[Items from a data source]
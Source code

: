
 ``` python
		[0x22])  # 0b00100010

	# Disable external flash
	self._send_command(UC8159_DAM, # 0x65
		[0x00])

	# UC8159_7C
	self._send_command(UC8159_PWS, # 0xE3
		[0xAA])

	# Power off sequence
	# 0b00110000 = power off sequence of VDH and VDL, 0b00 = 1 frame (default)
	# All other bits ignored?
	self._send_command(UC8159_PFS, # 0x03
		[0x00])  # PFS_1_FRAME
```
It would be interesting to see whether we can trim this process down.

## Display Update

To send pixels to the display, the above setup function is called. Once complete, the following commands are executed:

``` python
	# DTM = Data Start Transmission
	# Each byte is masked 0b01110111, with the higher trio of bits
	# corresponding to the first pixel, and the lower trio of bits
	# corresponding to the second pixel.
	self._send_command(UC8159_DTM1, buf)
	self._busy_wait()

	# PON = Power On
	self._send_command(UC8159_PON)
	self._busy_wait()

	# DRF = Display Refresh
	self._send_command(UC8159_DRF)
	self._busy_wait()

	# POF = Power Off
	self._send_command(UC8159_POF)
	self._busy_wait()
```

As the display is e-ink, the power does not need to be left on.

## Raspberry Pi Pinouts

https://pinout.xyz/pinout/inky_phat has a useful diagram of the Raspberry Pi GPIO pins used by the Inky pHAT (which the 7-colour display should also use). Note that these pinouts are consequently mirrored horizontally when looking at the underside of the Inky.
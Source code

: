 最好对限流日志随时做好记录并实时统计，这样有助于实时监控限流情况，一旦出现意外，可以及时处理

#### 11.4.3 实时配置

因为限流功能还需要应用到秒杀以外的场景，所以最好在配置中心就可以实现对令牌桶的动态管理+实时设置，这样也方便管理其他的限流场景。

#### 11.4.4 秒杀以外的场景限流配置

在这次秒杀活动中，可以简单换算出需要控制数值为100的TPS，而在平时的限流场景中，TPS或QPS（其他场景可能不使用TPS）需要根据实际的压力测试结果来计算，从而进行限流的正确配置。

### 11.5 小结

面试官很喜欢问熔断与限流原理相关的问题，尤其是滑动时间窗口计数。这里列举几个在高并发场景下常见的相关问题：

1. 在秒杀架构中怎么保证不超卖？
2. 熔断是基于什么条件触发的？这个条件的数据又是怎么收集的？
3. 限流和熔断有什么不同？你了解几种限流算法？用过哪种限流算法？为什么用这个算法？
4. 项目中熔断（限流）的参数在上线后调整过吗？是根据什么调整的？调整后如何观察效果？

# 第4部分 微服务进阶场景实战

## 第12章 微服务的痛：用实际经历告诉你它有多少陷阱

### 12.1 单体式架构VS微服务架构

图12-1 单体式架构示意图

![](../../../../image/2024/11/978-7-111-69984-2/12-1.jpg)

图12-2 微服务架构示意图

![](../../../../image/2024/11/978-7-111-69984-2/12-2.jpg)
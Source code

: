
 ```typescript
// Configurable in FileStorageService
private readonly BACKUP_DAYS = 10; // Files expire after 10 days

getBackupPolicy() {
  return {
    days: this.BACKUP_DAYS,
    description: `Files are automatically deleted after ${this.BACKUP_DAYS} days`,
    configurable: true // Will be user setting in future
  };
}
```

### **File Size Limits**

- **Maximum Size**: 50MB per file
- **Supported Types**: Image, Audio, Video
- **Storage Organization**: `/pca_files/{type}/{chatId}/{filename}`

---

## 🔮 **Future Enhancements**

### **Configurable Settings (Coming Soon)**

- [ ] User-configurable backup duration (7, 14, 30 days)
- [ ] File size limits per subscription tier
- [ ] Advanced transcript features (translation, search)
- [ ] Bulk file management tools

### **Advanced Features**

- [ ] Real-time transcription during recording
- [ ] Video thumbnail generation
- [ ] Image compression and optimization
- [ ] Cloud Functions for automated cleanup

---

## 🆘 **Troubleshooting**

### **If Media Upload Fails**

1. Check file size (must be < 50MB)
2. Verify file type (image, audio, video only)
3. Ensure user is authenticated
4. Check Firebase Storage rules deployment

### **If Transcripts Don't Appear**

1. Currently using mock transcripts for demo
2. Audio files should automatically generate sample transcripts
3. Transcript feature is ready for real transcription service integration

*EXERCISE DIRECTIONS*:
In the records above, how many lines hold "sequence"? Only the number is wanted.

*EXERCISE ANSWER*:
2